昼にも投稿してますので一日一回しかチェックしない人はご注意下さい。

「こんな感じじゃねーか?」

「イヤイヤ違うって、こうだよ! って、あれ?」

「はっはっは、まだまだだな、良いか、良く見てろよ。 こんな感じで……こうだ!」


 そう言って、夫が木の鍬を振り下ろすと、冬の間にすっかり固くなった畑に木の鍬がざっくりと刺さる。


「おおすげー! なるほど、そんな感じか…… ふむふむ良し、これでどうだ!」


 ザクッ……


「よっしゃ!」

「おお~!」


 一見すれば単に鍬の振り下ろし方を教えているように見えるかも知れない。

 しかし、その内容の意味する所は、魔力の流れを見る『魔力視』を有効にすればまるで違う事が解る。

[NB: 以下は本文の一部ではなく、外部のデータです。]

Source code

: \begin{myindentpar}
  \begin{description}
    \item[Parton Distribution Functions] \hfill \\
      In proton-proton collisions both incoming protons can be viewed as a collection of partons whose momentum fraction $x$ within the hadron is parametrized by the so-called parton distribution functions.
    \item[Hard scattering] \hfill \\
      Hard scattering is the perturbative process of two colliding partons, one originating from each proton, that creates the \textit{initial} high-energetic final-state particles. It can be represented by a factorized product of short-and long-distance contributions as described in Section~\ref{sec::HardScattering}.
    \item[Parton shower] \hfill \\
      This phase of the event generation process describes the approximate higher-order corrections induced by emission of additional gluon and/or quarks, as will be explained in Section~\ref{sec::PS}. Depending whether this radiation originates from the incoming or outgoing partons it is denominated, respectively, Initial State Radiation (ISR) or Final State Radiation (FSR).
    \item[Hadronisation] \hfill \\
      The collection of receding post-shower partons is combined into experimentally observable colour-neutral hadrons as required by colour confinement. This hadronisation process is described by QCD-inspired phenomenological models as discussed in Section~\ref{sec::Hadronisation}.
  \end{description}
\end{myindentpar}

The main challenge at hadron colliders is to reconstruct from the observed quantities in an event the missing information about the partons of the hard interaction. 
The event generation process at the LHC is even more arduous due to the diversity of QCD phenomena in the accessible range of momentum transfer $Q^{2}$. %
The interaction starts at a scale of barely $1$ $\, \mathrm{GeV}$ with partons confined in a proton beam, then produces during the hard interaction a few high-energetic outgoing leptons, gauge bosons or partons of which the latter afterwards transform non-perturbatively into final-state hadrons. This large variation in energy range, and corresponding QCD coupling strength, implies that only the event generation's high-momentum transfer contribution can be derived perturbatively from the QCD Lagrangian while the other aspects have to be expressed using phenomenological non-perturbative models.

 彼らのしている事は鍬に対する強化エンチャントだ。さっきまでのやり取りは強化エンチャントのコツをタロウやゴンに教えていたわけである。


 実際の所、木の鍬なんかでまともに田起しが出来るはずがないのだ。通常の鉄の鍬を使ったって厳しい。固くなった畑には、鋭く細く尖ったものでないと奥まで刺さらない。だから鋤鍬がある。だけど、そんな細くて尖った物を木で作り、それを振り下ろしても直ぐに折れてしまうだけだ。


 ここ数年の収穫量減はまともな田起しが出来なかったのが大きいと思っている。木の鍬、木のスコップを使って畑を起こしていくのだが、もの凄く重労働の上に、良く壊れる。そしてこんな壊れやすい農具でも壊れれば役人に散々文句を言われるのだ。まぁ農具は無料貸し出しが決まりなので、弁償しろとまでは言われないのが、文句を言うなら鉄製の農具を返して欲しい。

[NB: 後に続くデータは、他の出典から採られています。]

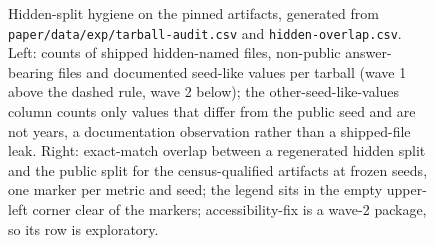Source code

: \begin{figure}[!tbp]
\caption{Hidden-split hygiene on the \expAuditArtifacts{} pinned artifacts, generated from \texttt{paper/data/exp/}\allowbreak\texttt{tarball-audit.csv} and \texttt{hidden-overlap.csv}. Left: counts of shipped hidden-named files, non-public answer-bearing files and documented seed-like values per tarball (wave 1 above the dashed rule, wave 2 below); the other-seed-like-values column counts only values that differ from the public seed \suitePublicSeed{} and are not years, a documentation observation rather than a shipped-file leak. Right: exact-match overlap between a regenerated hidden split and the public split for the \expAuditCensusQualified{} census-qualified artifacts at \expAuditSeeds{} frozen seeds, one marker per metric and seed; the legend sits in the empty upper-left corner clear of the markers; accessibility-fix is a wave-2 package, so its row is exploratory.}
\label{fig:hiddenaudit}
\end{figure}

 って、まぁ今となってはもうどうでも良いんだけど……


 あの後、今後についてかなり詳しい内容が語られた。我々が教育と修行によって強くなると言うのは前提条件ではあるのだが、帝国平民としての振る舞いについてだ。まず、この計画における期間なのだが、以前聞いたとおりの2年。これ以上は恐らくごまかしが出来ないだろうと判断されてるらしい。しかしそれは、革命まではあと1回は収穫期を迎えると言う事だ。


 グロウ教和国において、農業の収穫高は教育が始まる前に比べて約十倍にまで伸びたという。それを多少転用すれば農具の優劣を加味しても数倍は見込めると試算されている。しかし、いきなり数倍にしては怪しまれるだけなので、次回の収穫では農具を取り上げられる前程度に戻す事で徴税後に手元に残る収穫を増やし、見かけ上『遠征以前の生活レベルなら出来る』という状態に持っていくのを目指す。これによって貴族の前でもある程度健康的な暮しをしても怪しまれなくなる。それを目標とする。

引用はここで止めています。